Enflasyon kadar artışın çözüm olmadığı ortada. Aylıklara bir önceki 6 ayda gerçekleşen enflasyon oranında zam yapmanın işçi ve Bağ-Kur emeklisine yaramadığı, yarasına merhem olamadığı, aksine kayıplar yaşattığı açıkça görüldü.
O halde çözüm ne? Çözüm hükümet ile memur sendikaları konfederasyonları arasında bağıtlan toplu iş sözleşmesi uyarınca memur ile memur emeklilerinin maaşlarına yapılan zammın, işçi ve Bağ-Kur emekli aylıklarına da yansıtılması. Ya da bu kesime seyyanen zam verilmesi.
Aslında temel sorun, özellikle 2000 yılı sonrasında emekli olanlar için yapılması gereken intibak düzenlemesinin hayata geçirilememesidir. İntibak düzenlemesi ile emekli aylıklarında önemli artışlar sağlanabilir. Nedense bu gerçekleştirilmiyor.
Hayat pahalılığı karşında aldığı düşük aylıkla Türkiye’de emekli olarak yaşamak çok zor. İşçi ve Bağ-Kur emeklileri bu zorluğu fazlasıyla yaşıyor, düşük aylıkla geçinmek için mucizeler yaratmaya çalışıyor.

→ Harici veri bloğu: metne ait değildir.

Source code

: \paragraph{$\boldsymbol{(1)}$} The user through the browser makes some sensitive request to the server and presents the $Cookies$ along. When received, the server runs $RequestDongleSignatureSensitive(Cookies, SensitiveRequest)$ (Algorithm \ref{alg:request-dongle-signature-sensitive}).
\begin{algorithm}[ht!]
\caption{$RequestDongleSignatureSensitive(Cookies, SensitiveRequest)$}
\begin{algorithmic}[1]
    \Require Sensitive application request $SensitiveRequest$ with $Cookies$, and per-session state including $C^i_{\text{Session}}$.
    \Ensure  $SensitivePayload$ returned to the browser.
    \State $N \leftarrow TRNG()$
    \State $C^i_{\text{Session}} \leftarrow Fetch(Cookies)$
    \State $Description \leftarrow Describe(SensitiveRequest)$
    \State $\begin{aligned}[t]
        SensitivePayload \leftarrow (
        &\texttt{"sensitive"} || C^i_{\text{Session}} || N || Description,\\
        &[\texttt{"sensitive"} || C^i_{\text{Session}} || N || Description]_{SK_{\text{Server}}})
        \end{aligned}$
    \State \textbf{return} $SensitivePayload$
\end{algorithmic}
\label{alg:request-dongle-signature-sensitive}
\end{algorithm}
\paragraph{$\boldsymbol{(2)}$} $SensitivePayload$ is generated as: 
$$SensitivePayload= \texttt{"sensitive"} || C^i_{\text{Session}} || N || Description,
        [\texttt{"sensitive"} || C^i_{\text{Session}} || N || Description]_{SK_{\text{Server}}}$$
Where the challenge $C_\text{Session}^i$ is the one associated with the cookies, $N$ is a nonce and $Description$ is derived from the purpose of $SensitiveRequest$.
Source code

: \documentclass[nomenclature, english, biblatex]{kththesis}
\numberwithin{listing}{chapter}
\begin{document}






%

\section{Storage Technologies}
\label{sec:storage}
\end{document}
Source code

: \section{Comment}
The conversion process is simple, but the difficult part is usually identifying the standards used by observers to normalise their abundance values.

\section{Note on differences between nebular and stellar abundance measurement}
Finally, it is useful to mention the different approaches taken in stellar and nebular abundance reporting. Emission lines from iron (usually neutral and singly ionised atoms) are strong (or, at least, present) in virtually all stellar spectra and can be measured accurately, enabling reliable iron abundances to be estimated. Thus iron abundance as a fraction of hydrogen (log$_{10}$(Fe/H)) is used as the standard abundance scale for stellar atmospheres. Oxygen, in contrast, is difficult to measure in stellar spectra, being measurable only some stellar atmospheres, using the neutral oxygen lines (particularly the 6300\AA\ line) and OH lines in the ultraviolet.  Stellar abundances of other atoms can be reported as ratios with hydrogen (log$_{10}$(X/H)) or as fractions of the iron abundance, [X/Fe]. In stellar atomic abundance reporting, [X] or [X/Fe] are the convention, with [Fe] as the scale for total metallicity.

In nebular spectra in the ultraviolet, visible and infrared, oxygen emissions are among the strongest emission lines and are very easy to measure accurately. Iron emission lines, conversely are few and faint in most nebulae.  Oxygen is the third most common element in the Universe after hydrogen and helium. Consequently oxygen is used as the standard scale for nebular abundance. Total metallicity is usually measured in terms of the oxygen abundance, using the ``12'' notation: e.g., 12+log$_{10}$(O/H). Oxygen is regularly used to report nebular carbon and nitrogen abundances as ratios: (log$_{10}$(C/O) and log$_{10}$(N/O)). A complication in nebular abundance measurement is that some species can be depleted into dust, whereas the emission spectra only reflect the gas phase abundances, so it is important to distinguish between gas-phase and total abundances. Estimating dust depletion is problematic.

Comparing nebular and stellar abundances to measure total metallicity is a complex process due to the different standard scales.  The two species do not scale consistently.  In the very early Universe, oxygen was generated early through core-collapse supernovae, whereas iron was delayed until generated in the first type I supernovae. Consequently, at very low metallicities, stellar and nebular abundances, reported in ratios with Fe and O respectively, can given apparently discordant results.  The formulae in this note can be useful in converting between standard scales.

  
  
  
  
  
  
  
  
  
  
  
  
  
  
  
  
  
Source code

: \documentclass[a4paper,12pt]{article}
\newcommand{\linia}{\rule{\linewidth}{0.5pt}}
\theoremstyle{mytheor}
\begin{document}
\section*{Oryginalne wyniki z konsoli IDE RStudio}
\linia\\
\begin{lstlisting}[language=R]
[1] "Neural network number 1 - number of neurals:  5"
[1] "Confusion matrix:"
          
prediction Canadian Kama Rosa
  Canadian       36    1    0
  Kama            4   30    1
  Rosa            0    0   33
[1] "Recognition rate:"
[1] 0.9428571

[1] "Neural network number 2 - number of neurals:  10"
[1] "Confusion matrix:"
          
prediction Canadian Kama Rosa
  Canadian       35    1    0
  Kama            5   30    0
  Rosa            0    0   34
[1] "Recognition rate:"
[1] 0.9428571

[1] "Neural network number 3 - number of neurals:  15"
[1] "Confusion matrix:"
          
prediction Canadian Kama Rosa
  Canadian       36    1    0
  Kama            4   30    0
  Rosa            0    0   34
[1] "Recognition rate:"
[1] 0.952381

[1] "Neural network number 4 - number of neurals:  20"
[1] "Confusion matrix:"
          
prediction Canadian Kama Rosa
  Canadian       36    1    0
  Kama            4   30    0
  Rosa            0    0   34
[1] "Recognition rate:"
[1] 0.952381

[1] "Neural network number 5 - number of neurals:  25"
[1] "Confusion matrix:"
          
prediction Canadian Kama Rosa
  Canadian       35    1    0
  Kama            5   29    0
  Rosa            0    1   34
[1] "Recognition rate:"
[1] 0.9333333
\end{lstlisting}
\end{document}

Yerel seçime kilitlenen siyasi liderlerin, adayların gündeminde emekli yok gibi…
Siyasi parti liderleri, emeklinin sorununu yeteri kadar dile getirmiyor, bu kesime ilişkin bir programı, projeyi seçmenin önüne koyamıyor.
Emekli hiç de öyle yabana atılacak bit kitle değil, Bu kitleye uzak duran siyasiler emekli kesiminin aileleriyle birlikte otuz milyonu aşkın bir nüfusu oluşturduğunu unutmasın.